As we started creating a more visible presence for the Jacob's Pillow Archives in Blake's Barn in the late 1990s, I became increasingly aware of how important our film and video collection could be — not only now, but into the future. While there's always a degree of interest in our "stuff" — photographs, documents, posters, etc. — movement is what people most want to see, and video is the best way to deliver that. So we have lavished a great deal of attention on creating and maintaining a video collection — nearly 10,000 individual recordings. Consequently, many of our preservation concerns now center around digital preservation, and I'm greatly helped in addressing these issues by our associate archivist, Patsy Gay. Without our video collection (and Patsy's expertise), we never would have been able to create the Virtual Festival that we're now presenting online. And I also want to give a shout-out to Nel Shelby, who came to the Pillow as a video intern in 2001 and has since worked with me to upgrade our video standards. One of the greatest satisfactions of my work is to connect people with the Pillow's past in a way that's meaningful for them, and to literally see the impact that this kind of connection can make. It's always a challenge to find that connecting point for each individual visitor, and the only frustration is that this kind of engagement takes time and a lot of personal attention — which isn't always possible.

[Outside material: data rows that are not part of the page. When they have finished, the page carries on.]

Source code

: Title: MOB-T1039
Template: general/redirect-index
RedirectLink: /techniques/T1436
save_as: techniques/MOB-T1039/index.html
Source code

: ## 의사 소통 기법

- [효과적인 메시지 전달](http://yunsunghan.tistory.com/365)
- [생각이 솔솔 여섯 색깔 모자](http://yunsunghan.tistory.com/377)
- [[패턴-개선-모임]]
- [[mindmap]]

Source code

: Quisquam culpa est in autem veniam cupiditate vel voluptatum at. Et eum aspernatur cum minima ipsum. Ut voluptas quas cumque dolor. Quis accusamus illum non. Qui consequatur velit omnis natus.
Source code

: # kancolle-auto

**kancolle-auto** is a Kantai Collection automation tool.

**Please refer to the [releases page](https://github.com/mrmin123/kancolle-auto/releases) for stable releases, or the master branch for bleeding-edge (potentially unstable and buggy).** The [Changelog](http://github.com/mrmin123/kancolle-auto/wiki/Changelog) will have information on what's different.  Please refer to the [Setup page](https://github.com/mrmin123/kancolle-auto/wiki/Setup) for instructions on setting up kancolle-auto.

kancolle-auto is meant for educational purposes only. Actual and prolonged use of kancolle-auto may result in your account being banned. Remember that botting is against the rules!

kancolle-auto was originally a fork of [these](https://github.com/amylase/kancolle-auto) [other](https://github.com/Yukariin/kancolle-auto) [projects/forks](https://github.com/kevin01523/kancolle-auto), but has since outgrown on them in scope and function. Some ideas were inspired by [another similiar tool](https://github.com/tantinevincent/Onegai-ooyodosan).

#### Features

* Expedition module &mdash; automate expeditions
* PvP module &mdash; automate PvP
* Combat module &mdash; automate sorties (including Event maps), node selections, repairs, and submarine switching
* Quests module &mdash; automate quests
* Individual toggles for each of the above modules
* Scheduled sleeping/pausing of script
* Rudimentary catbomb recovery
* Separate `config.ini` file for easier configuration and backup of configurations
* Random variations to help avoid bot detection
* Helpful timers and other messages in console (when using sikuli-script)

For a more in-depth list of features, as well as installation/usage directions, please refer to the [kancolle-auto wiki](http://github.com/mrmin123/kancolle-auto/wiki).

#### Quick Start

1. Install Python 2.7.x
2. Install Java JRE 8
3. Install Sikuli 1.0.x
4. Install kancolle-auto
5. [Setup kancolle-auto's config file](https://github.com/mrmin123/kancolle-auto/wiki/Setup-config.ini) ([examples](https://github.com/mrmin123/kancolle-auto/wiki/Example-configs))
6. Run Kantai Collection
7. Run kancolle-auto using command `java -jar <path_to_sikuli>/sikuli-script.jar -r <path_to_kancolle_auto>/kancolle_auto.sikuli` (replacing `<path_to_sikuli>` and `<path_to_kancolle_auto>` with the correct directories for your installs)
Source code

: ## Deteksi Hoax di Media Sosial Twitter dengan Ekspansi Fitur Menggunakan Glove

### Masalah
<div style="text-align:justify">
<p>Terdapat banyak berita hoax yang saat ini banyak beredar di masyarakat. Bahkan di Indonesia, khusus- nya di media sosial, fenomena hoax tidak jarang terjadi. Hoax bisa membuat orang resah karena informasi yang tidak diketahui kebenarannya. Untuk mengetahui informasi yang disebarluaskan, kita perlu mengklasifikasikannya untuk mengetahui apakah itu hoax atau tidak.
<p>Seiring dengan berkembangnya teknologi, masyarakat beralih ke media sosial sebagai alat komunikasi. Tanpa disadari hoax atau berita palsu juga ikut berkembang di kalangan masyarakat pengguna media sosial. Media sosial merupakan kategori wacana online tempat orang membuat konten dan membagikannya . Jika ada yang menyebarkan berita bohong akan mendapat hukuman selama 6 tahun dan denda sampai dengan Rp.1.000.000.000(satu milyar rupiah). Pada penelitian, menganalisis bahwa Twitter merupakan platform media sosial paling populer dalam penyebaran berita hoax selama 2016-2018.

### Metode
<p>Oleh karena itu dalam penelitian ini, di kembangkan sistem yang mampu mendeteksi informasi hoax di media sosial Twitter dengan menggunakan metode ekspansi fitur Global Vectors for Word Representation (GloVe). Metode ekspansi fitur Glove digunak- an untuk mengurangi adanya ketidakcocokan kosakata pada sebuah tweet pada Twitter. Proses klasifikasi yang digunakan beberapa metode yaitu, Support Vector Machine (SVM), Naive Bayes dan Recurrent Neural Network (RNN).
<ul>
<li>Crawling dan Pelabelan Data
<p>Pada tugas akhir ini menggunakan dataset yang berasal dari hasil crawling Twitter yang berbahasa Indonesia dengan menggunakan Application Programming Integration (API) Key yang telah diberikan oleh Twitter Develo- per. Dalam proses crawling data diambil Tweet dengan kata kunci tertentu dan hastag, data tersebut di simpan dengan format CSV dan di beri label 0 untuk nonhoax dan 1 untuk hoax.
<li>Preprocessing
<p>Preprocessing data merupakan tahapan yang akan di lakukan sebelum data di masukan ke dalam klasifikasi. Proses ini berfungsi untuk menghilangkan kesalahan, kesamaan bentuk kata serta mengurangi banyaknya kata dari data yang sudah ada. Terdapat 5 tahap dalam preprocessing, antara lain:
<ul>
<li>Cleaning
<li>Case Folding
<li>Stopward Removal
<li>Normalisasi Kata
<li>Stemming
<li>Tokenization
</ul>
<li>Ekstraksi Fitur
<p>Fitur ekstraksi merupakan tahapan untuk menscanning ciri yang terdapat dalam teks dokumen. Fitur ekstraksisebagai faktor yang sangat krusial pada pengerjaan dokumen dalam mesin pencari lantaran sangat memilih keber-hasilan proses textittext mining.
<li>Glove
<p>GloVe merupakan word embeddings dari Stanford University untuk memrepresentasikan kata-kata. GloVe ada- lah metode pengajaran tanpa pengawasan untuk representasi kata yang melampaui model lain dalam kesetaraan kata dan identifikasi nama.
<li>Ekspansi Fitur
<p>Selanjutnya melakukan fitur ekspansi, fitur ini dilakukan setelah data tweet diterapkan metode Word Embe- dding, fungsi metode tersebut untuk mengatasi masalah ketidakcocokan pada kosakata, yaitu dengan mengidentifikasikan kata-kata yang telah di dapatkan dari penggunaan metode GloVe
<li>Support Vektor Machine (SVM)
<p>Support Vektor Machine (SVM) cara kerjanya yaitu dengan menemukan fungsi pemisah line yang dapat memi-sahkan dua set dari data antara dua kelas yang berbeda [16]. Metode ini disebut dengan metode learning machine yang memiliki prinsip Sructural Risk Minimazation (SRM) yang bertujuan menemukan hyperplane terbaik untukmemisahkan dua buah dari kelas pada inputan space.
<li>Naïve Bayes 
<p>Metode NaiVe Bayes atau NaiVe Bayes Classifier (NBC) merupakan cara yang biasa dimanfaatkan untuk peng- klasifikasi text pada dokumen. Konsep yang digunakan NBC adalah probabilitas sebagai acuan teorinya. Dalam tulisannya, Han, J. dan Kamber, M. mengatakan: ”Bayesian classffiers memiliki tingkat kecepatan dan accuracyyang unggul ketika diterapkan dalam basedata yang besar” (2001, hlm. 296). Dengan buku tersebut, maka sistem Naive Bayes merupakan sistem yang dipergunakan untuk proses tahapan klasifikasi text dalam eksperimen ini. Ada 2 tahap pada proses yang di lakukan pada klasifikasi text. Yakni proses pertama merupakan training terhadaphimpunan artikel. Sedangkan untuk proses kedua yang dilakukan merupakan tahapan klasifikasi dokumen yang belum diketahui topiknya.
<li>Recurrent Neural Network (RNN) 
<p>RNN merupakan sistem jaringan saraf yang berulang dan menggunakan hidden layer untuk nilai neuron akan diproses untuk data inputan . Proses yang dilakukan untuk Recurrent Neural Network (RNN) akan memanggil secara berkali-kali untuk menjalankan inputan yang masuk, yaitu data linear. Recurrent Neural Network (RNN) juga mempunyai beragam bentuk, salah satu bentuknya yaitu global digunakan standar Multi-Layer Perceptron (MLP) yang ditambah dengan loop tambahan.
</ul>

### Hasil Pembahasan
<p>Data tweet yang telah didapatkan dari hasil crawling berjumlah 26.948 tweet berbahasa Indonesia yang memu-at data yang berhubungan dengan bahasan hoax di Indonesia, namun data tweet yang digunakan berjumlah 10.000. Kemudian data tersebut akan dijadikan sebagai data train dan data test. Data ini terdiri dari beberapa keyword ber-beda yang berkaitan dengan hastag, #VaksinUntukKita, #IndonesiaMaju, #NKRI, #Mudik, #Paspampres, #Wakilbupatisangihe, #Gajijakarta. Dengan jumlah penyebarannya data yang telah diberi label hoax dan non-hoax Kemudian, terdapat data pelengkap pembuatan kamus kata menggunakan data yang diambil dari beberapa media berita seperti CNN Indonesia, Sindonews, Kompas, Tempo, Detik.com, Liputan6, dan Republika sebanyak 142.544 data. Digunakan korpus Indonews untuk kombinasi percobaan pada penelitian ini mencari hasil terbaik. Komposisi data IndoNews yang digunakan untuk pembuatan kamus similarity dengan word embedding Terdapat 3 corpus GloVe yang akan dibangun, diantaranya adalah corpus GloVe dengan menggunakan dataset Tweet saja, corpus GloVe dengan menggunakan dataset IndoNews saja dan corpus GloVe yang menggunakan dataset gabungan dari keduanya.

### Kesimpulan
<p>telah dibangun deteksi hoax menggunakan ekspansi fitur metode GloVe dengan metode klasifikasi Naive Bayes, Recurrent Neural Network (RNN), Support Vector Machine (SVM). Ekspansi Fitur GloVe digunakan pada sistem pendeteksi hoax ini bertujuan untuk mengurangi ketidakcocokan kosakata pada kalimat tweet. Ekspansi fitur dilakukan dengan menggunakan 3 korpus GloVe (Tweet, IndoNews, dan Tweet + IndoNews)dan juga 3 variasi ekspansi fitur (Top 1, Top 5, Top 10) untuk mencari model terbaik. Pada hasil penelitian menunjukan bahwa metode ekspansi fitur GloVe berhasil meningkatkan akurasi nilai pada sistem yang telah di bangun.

4. Talk to us a bit about one of your more popular creations, PillowTalks. How did it evolve How does it fit into the Pillow scheme of things, especially in this time of the virtual?

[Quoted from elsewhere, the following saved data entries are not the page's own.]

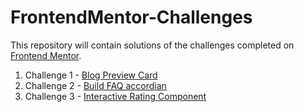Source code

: # FrontendMentor-Challenges

This repository will contain solutions of the challenges completed on [Frontend Mentor](https://www.frontendmentor.io/challenges).

1. Challenge 1 - [Blog Preview Card](https://frontend-mentor-challenges-kirtanasridharans-projects.vercel.app)
2. Challenge 2 - [Build FAQ accordian](https://frontend-mentor-faq-challenge.vercel.app)
3. Challenge 3 - [Interactive Rating Component](https://rating-component-ui.vercel.app)
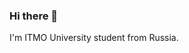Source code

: ### Hi there 👋

I'm ITMO University student from Russia.  

<!--

- 🔭 I’m currently working on ...
- 🌱 I’m currently learning java
- 📫 How to reach me: telegram @DimaTivator
-->

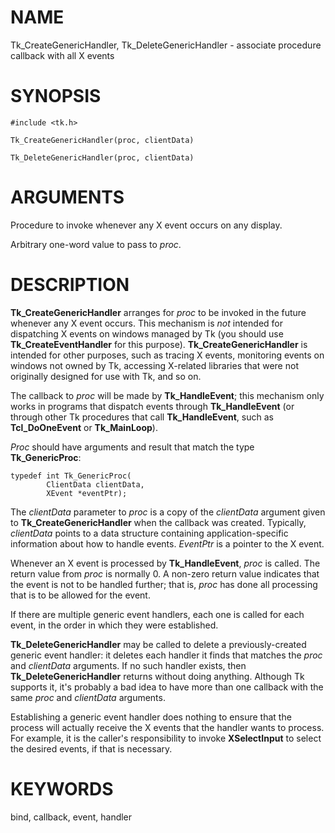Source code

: # NAME

Tk_CreateGenericHandler, Tk_DeleteGenericHandler - associate procedure
callback with all X events

# SYNOPSIS

    #include <tk.h>

    Tk_CreateGenericHandler(proc, clientData)

    Tk_DeleteGenericHandler(proc, clientData)

# ARGUMENTS

Procedure to invoke whenever any X event occurs on any display.

Arbitrary one-word value to pass to *proc*.

# DESCRIPTION

**Tk_CreateGenericHandler** arranges for *proc* to be invoked in the
future whenever any X event occurs. This mechanism is *not* intended for
dispatching X events on windows managed by Tk (you should use
**Tk_CreateEventHandler** for this purpose). **Tk_CreateGenericHandler**
is intended for other purposes, such as tracing X events, monitoring
events on windows not owned by Tk, accessing X-related libraries that
were not originally designed for use with Tk, and so on.

The callback to *proc* will be made by **Tk_HandleEvent**; this
mechanism only works in programs that dispatch events through
**Tk_HandleEvent** (or through other Tk procedures that call
**Tk_HandleEvent**, such as **Tcl_DoOneEvent** or **Tk_MainLoop**).

*Proc* should have arguments and result that match the type
**Tk_GenericProc**:

    typedef int Tk_GenericProc(
            ClientData clientData,
            XEvent *eventPtr);

The *clientData* parameter to *proc* is a copy of the *clientData*
argument given to **Tk_CreateGenericHandler** when the callback was
created. Typically, *clientData* points to a data structure containing
application-specific information about how to handle events. *EventPtr*
is a pointer to the X event.

Whenever an X event is processed by **Tk_HandleEvent**, *proc* is
called. The return value from *proc* is normally 0. A non-zero return
value indicates that the event is not to be handled further; that is,
*proc* has done all processing that is to be allowed for the event.

If there are multiple generic event handlers, each one is called for
each event, in the order in which they were established.

**Tk_DeleteGenericHandler** may be called to delete a previously-created
generic event handler: it deletes each handler it finds that matches the
*proc* and *clientData* arguments. If no such handler exists, then
**Tk_DeleteGenericHandler** returns without doing anything. Although Tk
supports it, it\'s probably a bad idea to have more than one callback
with the same *proc* and *clientData* arguments.

Establishing a generic event handler does nothing to ensure that the
process will actually receive the X events that the handler wants to
process. For example, it is the caller\'s responsibility to invoke
**XSelectInput** to select the desired events, if that is necessary.

# KEYWORDS

bind, callback, event, handler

Former director Sali Ann Kriegsman launched the PillowTalks series in 1996, which makes this our 25th season. It was a grant-funded program for the first few years, but then the funding ran out and it had become so essential and well-attended that we felt it had to continue. I took it over in 2000 and have delighted in making it a "way in" for people who might never have considered dance as a subject of interest. It has been thrilling to involve speakers who have surprising connections to dance, including Rachel Maddow, Jules Feiffer, Peter Yarrow and Annie Leibovitz, as these are personalities who can help enlarge the public's understanding of what dance is and what their relationship to it might be. We have continued to present PillowTalks even now that all our programming is online, and a series of eight new talks are available on YouTube or the Pillow website until the end of August. Some of them are online versions of what we were planning to present in person this summer, while others were created after the season was canceled. All of them draw upon fascinating people and they're all free — like always — so I urge one and all to check them out.

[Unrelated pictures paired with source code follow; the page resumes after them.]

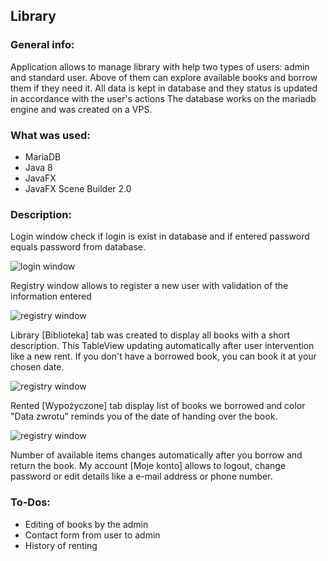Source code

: ## Library
### General info:

Application allows to manage library with help two types of users: admin and standard user.
Above of them can explore available books and borrow them if they need it. 
All data is kept in database and they status is updated in accordance with the user's actions
The database works on the mariadb engine and was created on a VPS.

### What was used:

* MariaDB
* Java 8
* JavaFX
* JavaFX Scene Builder 2.0

### Description:

Login window check if login is exist in database and if entered password 
equals password from database.

![login window](https://drive.google.com/uc?export=view&id=15F0dcJHc8qcx9H3-T1iCs5HlgsgcSGw5)

Registry window allows to register a new user with validation of the information entered

![registry window](https://drive.google.com/uc?export=view&id=1UKNYPiYHFbX-GiZJSJ51Q6JiDiwe4gHd)

Library [Biblioteka] tab was created to display all books with a short description. 
This TableView updating automatically after user intervention like a new rent. 
If you don't have a borrowed book, you can book it at your chosen date.

![registry window](https://drive.google.com/uc?export=view&id=1sMIw2DrE5461XPmjGgxm4u0VMxJU3nml)

Rented [Wypożyczone] tab display list of books we borrowed and color "Data zwrotu" 
reminds you of the date of handing over the book. 

![registry window](https://drive.google.com/uc?export=view&id=196JYfZyOMSv-dVEMAFa3QmEpvpTuUV7C)

Number of available items changes automatically after you borrow and return the book.
My account [Moje konto] allows to logout, change password or edit details like a e-mail address or phone number.

### To-Dos:

* Editing of books by the admin
* Contact form from user to admin
* History of renting


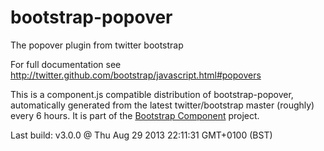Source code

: # bootstrap-popover
The popover plugin from twitter bootstrap

For full documentation see http://twitter.github.com/bootstrap/javascript.html#popovers

This is a component.js compatible distribution of bootstrap-popover, automatically generated
from the latest twitter/bootstrap master (roughly) every 6 hours. It is part of the <a href="http://github.com/codemix/bootstrap-component">Bootstrap Component</a>
project.


Last build: v3.0.0 @ Thu Aug 29 2013 22:11:31 GMT+0100 (BST)
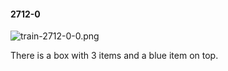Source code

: #### 2712-0
![train-2712-0-0.png](https://github.com/lil-lab/nlvr/raw/master/nlvr/train/images/25/train-2712-0-0.png "train-2712-0-0.png")

There is a box with 3 items and a blue item on top.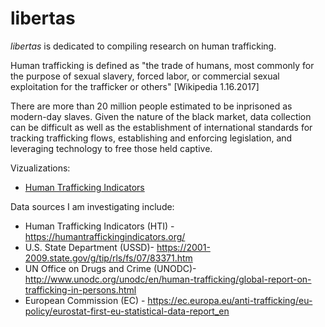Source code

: # libertas

*libertas* is dedicated to compiling research on human trafficking. 

Human trafficking is defined as "the trade of humans, most commonly for the purpose of sexual slavery, forced labor, or commercial sexual exploitation for the trafficker or others" [Wikipedia 1.16.2017]

There are more than 20 million people estimated to be inprisoned as modern-day slaves. Given the nature of the black market, data collection can be difficult as well as the establishment of international standards for tracking trafficking flows, establishing and enforcing legislation, and leveraging technology to free those held captive. 

Vizualizations:

* [Human Trafficking Indicators](/libertas/HumanTraffickingIndicators/index.html)

Data sources I am investigating include: 

* Human Trafficking Indicators (HTI) - https://humantraffickingindicators.org/ 
* U.S. State Department (USSD)- https://2001-2009.state.gov/g/tip/rls/fs/07/83371.htm
* UN Office on Drugs and Crime (UNODC)- http://www.unodc.org/unodc/en/human-trafficking/global-report-on-trafficking-in-persons.html
* European Commission (EC) - https://ec.europa.eu/anti-trafficking/eu-policy/eurostat-first-eu-statistical-data-report_en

5. What attracts your interest, your leisure time, when you're not involved with Pillow matters?
Well, it wouldn't be entirely untrue to say that there's never any time when I'm not involved with Pillow matters, but I understand the intent in the question. I feel very lucky to be engaged with a career that gives me so much personal satisfaction, so it is sometimes tricky to separate vocation and avocation. When I spend time seeing dance performances or visiting the New York Public Library Dance Division (one of my favorite places), is that work or pleasure? I do enjoy traveling with my husband, David Dashiell, though even those pleasure trips often involve dance in some way. If it's not already apparent, I love what I do!